■ **Data shown**
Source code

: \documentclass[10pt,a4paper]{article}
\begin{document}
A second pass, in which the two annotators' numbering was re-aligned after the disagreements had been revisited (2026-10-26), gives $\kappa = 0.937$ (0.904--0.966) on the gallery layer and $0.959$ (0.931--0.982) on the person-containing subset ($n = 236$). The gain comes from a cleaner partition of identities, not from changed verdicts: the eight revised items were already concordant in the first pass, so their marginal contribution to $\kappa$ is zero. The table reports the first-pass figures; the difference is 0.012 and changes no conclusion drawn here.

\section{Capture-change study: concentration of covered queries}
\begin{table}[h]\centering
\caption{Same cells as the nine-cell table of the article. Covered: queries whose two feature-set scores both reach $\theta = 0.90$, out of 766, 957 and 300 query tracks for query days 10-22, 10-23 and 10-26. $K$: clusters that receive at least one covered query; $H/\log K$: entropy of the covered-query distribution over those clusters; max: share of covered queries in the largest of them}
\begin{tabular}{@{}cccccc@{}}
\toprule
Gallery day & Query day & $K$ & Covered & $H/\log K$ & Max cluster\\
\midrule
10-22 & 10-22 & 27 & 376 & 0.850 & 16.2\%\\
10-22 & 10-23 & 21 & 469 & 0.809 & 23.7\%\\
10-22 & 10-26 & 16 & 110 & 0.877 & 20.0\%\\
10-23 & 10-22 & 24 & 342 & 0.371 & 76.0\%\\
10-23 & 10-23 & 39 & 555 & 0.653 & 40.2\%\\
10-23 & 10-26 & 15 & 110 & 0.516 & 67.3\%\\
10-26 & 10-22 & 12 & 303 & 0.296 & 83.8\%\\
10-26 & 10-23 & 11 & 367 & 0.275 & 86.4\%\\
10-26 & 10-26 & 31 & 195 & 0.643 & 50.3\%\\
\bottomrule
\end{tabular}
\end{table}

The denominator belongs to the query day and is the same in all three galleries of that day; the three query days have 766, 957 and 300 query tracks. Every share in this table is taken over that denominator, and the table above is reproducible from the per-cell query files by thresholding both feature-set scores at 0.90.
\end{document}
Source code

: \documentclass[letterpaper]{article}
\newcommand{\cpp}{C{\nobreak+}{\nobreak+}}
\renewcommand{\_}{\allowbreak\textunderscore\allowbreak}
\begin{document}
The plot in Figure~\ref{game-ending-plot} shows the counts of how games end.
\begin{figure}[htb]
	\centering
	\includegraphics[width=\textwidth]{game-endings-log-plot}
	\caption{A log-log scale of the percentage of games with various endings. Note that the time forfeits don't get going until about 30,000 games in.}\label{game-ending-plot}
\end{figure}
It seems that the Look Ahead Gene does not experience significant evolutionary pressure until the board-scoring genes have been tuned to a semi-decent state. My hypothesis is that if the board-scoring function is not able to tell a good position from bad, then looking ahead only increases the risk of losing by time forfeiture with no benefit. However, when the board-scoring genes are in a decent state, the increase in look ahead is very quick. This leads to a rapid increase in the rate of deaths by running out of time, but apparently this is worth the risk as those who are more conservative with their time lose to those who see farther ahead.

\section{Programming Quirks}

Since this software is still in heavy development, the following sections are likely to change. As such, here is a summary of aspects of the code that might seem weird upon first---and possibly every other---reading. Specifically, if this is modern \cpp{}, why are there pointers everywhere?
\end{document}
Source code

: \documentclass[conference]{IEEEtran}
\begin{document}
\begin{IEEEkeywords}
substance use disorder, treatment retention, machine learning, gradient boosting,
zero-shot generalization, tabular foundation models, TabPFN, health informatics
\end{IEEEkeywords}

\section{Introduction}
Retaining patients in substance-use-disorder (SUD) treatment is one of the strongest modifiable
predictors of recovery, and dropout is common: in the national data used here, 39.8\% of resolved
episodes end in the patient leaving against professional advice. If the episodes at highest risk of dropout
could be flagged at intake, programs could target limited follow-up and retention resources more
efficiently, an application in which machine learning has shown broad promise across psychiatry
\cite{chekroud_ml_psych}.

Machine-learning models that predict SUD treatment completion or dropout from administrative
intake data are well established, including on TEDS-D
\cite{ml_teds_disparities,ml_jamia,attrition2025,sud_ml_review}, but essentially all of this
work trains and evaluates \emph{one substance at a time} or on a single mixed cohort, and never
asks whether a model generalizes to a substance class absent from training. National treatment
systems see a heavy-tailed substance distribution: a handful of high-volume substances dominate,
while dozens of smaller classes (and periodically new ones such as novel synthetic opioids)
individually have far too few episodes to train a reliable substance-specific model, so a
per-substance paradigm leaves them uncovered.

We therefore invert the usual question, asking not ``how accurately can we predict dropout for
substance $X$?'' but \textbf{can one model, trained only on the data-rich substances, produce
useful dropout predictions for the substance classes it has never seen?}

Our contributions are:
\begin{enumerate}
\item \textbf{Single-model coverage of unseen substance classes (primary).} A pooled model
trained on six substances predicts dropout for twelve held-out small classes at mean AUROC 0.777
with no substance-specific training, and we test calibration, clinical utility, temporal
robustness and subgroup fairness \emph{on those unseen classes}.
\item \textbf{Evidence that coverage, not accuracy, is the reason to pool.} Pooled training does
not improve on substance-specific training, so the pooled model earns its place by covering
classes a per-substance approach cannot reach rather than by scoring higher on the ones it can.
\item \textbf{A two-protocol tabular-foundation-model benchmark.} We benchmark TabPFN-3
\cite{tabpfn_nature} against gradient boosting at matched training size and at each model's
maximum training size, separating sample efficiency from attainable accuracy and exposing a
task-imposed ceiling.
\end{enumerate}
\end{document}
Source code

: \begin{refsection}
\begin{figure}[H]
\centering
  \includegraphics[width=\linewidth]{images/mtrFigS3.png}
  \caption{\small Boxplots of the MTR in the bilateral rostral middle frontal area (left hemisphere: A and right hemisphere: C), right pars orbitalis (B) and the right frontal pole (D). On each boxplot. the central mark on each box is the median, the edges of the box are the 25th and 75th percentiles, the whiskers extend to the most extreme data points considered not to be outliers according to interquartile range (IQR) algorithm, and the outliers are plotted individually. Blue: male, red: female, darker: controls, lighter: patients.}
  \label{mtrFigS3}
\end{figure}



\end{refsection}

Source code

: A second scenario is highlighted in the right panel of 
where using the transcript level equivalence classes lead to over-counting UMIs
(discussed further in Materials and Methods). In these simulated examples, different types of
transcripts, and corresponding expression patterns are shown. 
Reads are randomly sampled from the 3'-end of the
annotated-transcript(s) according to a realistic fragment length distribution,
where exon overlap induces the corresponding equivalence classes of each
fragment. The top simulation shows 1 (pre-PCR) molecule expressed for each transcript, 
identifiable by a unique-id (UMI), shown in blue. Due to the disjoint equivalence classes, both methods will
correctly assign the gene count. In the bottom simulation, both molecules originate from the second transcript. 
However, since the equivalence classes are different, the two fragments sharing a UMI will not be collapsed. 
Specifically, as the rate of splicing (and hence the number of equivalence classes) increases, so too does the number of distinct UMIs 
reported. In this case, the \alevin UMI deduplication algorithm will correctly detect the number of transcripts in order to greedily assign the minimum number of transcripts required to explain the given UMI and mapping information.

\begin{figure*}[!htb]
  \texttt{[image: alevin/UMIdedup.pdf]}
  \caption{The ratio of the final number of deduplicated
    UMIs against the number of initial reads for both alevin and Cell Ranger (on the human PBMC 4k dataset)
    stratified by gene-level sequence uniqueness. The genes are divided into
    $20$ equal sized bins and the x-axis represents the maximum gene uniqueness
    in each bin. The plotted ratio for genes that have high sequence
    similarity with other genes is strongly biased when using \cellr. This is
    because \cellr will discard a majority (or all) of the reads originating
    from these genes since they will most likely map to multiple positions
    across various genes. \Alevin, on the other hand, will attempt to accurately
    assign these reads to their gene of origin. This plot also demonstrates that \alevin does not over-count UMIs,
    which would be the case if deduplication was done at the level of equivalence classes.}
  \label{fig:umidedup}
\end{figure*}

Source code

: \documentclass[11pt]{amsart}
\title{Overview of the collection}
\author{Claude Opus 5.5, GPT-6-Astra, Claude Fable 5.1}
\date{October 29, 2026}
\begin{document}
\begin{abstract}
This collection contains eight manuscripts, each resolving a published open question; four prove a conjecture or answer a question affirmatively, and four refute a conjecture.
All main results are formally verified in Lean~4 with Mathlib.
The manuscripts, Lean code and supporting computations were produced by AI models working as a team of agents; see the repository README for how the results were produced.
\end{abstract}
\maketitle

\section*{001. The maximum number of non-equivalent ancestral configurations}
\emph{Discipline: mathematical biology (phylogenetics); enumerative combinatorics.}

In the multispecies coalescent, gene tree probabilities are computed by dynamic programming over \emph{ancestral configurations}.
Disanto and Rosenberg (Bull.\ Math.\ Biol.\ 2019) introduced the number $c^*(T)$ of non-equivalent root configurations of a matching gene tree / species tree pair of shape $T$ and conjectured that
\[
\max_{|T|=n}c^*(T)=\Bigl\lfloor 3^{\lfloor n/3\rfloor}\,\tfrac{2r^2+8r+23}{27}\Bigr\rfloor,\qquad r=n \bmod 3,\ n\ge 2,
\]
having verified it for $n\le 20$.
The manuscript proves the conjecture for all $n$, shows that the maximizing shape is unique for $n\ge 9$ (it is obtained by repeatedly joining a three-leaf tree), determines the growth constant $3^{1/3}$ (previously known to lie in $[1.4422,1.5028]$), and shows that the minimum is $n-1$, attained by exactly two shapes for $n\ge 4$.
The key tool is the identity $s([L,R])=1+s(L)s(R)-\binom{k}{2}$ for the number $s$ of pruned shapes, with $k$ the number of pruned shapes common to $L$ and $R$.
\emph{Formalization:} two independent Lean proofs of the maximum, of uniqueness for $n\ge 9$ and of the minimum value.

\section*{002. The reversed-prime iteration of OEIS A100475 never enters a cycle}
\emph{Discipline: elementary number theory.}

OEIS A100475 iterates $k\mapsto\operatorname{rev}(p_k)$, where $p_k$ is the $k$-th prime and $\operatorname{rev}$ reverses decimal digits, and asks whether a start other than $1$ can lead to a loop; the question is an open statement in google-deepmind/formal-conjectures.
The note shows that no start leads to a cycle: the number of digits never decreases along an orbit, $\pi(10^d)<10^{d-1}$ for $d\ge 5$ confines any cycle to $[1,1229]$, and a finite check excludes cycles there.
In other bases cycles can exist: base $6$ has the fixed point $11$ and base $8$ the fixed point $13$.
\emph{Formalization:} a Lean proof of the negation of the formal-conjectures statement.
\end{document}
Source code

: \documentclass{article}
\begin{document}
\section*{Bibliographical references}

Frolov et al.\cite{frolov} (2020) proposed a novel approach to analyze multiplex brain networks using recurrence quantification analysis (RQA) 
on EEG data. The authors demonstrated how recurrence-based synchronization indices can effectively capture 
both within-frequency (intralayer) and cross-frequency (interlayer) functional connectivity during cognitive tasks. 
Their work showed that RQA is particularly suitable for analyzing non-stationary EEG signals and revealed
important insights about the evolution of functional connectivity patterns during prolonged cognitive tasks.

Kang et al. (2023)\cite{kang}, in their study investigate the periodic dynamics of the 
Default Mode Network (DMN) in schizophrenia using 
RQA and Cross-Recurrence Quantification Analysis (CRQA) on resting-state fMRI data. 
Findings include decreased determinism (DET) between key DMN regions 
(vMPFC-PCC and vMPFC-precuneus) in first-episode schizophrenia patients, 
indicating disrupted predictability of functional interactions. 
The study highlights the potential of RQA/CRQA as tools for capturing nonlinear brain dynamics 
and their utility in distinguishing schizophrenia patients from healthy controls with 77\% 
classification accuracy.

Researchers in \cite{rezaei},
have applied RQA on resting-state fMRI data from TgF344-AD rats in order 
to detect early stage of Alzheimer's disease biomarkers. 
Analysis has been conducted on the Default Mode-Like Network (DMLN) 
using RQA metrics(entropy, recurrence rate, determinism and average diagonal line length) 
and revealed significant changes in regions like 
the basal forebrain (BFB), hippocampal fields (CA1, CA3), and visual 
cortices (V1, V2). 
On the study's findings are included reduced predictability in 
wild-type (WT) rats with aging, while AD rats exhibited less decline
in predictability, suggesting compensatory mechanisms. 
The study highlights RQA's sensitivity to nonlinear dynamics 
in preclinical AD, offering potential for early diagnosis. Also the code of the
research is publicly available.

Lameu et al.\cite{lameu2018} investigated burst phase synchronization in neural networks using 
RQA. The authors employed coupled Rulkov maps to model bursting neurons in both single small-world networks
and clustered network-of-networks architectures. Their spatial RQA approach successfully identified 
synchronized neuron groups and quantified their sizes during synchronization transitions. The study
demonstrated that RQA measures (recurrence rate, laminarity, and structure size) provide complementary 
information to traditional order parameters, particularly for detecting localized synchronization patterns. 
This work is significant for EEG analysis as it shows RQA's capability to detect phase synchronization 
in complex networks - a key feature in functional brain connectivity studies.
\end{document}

■ **Task requirements**
Reproduce, exactly and without additions, the run of lines from the start of the listing above to the line bearing "10-23 & 10-26 & 15 & 110 & 0.516 & 67.3\%\\", inclusive.

■ **Solved problem**
Source code

: \documentclass[10pt,a4paper]{article}
\begin{document}
A second pass, in which the two annotators' numbering was re-aligned after the disagreements had been revisited (2026-10-26), gives $\kappa = 0.937$ (0.904--0.966) on the gallery layer and $0.959$ (0.931--0.982) on the person-containing subset ($n = 236$). The gain comes from a cleaner partition of identities, not from changed verdicts: the eight revised items were already concordant in the first pass, so their marginal contribution to $\kappa$ is zero. The table reports the first-pass figures; the difference is 0.012 and changes no conclusion drawn here.

\section{Capture-change study: concentration of covered queries}
\begin{table}[h]\centering
\caption{Same cells as the nine-cell table of the article. Covered: queries whose two feature-set scores both reach $\theta = 0.90$, out of 766, 957 and 300 query tracks for query days 10-22, 10-23 and 10-26. $K$: clusters that receive at least one covered query; $H/\log K$: entropy of the covered-query distribution over those clusters; max: share of covered queries in the largest of them}
\begin{tabular}{@{}cccccc@{}}
\toprule
Gallery day & Query day & $K$ & Covered & $H/\log K$ & Max cluster\\
\midrule
10-22 & 10-22 & 27 & 376 & 0.850 & 16.2\%\\
10-22 & 10-23 & 21 & 469 & 0.809 & 23.7\%\\
10-22 & 10-26 & 16 & 110 & 0.877 & 20.0\%\\
10-23 & 10-22 & 24 & 342 & 0.371 & 76.0\%\\
10-23 & 10-23 & 39 & 555 & 0.653 & 40.2\%\\
10-23 & 10-26 & 15 & 110 & 0.516 & 67.3\%\\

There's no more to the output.